Try it
Extract each line from the entries below that has the string "implementation" in it.

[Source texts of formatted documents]
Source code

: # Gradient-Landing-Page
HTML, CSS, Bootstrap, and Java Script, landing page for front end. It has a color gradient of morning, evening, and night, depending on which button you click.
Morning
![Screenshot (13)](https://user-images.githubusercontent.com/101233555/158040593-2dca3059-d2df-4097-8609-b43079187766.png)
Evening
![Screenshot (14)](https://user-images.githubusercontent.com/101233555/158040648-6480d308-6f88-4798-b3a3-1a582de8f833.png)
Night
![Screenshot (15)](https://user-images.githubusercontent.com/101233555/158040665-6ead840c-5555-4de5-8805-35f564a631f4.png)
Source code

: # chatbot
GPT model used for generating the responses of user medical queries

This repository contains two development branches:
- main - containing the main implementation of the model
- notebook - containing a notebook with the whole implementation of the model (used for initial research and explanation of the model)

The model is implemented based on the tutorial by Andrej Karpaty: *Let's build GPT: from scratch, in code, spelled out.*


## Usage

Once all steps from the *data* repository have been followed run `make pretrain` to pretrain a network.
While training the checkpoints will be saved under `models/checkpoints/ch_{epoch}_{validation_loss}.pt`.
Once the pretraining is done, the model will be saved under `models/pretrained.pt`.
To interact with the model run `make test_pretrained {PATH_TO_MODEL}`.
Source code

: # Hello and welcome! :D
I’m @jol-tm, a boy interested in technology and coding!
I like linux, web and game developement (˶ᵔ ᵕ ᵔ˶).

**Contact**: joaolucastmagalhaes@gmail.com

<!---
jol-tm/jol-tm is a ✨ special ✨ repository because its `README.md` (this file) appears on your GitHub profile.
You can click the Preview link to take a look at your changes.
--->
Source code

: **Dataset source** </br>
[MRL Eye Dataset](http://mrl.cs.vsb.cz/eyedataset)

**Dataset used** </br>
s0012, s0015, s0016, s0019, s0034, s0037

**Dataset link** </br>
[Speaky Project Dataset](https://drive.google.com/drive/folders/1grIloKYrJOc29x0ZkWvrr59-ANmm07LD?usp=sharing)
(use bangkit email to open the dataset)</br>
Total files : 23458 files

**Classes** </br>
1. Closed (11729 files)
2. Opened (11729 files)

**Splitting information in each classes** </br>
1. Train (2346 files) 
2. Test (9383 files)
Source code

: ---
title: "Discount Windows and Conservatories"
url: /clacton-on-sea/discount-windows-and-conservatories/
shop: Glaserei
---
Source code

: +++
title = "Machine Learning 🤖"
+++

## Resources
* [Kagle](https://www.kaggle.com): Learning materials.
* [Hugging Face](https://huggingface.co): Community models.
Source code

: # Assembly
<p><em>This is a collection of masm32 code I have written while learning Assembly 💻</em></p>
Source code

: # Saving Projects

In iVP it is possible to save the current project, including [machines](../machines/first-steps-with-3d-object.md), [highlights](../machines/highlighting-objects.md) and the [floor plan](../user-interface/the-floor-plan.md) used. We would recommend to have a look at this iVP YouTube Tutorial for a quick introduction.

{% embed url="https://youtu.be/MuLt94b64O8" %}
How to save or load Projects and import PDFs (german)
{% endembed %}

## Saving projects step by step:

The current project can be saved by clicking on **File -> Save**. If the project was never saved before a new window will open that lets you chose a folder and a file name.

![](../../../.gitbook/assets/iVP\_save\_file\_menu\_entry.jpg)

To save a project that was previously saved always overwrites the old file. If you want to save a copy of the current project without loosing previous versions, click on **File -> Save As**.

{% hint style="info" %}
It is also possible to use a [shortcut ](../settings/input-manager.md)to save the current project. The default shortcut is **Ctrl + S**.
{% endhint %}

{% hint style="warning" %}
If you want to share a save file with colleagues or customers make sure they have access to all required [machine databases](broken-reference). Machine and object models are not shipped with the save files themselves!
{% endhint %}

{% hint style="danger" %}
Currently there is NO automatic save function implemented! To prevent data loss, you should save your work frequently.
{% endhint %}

Exercise output
- main - containing the main implementation of the model
- notebook - containing a notebook with the whole implementation of the model (used for initial research and explanation of the model)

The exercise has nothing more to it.